COSENZA Recluso nel carcere di Terni, da ieri, Roberto Porcaro ex reggente del clan degli “Italiani” è passato al 41 bis. Il carcere duro è stato deciso per l’x pentito cosentino, che recentemente nel corso del processo “Reset” – che lo vede coinvolto – aveva inviato una missiva al tribunale di Cosenza asserendo di non essere un affiliato. Il legale, Mario Scarpelli, annuncia ricorso contro la decisione.
«Io, in tutte le dichiarazioni che ho reso ho solo detto bugie, frutto della lettura delle ordinanze, in più leggevo i giornali online, a questo ho aggiunto la fantasia esagerata. Spero solo che chi continua a dire bugie si passi la mano sulla coscienza e dicesse la verità». Roberto Porcaro aggiunge una puntualizzazione riferita al suo presunto ruolo attivo nella ‘ndrangheta cosentina. «Io non faccio parte di nessuna associazione, non ho alcun gruppo, non sono mai stato affiliato».

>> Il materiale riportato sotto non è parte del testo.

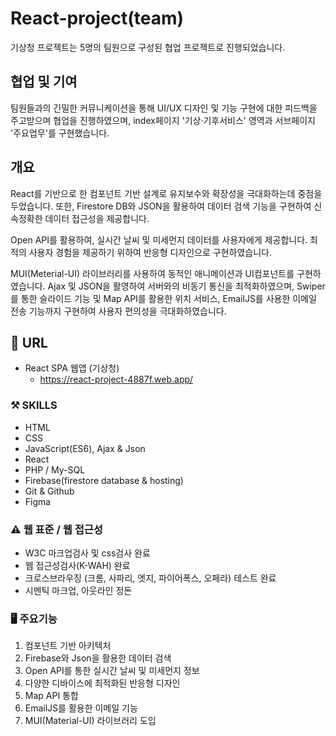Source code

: # React-project(team)
기상청 프로젝트는 5명의 팀원으로 구성된 협업 프로젝트로 진행되었습니다.

## 협업 및 기여
팀원들과의 긴밀한 커뮤니케이션을 통해 UI/UX 디자인 및 기능 구현에 대한 피드백을 주고받으며 협업을 진행하였으며,
index페이지 '기상·기후서비스' 영역과 서브페이지 '주요업무'를 구현했습니다.

## 개요
React를 기반으로 한 컴포넌트 기반 설계로 유지보수와 확장성을 극대화하는데 중점을 두었습니다.
또한, Firestore DB와 JSON을 활용하여 데이터 검색 기능을 구현하여 신속정확한 데이터 접근성을 제공합니다.

Open API를 활용하여, 실시간 날씨 및 미세먼지 데이터를 사용자에게 제공합니다.
최적의 사용자 경험을 제공하기 위하여 반응형 디자인으로 구현하였습니다.

MUI(Meterial-UI) 라이브러리를 사용하여 동적인 애니메이션과 UI컴포넌트를 구현하였습니다.
Ajax 및 JSON을 활영하여 서버와의 비동기 통신을 최적화하였으며, Swiper를 통한 슬라이드 기능 및 Map API를 활용한 위치 서비스, EmailJS를 사용한 이메일 전송 기능까지 구현하여
사용자 편의성을 극대화하였습니다.

## 🔗 URL
* React SPA 웹앱 (기상청)
    + https://react-project-4887f.web.app/


### ⚒️ SKILLS
* HTML
* CSS
* JavaScript(ES6), Ajax & Json
* React
* PHP / My-SQL
* Firebase(firestore database & hosting) 
* Git & Github
* Figma

### ⚠️ 웹 표준 / 웹 접근성
* W3C 마크업검사 및 css검사 완료 
* 웹 접근성검사(K-WAH) 완료 
* 크로스브라우징 (크롬, 사파리, 엣지, 파이어폭스, 오페라) 테스트 완료
* 시멘틱 마크업, 아웃라인 정돈

### 🖥️ 주요기능
1. 컴포넌트 기반 아키텍처
2. Firebase와 Json을 활용한 데이터 검색
3. Open API를 통한 실시간 날씨 및 미세먼지 정보
4. 다양한 디바이스에 최적화된 반응형 디자인
5. Map API 통합
6. EmailJS를 활용한 이메일 기능
7. MUI(Material-UI) 라이브러리 도입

Ecco uno stralcio del contenuto della lettera datata 29 novembre 2023 e inviata da Porcaro al gup Fabiana Giacchetti. «In circa nove anni sono stato raggiunto da nove ordinanze. La pressione psicologica dovuta a queste ingiustizie e angherie, hanno scaturito in me un calo di serenità, di umore e salute. Avevo pensato che l’unica soluzione per risolvere queste ingiustizie era scegliere quel percorso (la collaborazione con la giustizia ndr) per essere lasciato in pace». L’ex pentito prosegue. «Io certamente nella mia gioventù sono stato un po’ esuberante, ma non sono la persona che descrive la procura. Iniziando da quel percorso mi sono accorto che si devono dire tante bugie, ma dopo circa due mesi mi sono accorto che dire bugie non è mestiere che fa per me». Porcaro poi cita due pentiti Francesco Greco e Ivan Barone che – con le loro dichiarazioni – lo hanno tirato in ballo negli affari della mala cosentina. «Loro sanno bene che le cattiverie e bugie dette su di me sono frutto di lettura di atti e di giornali».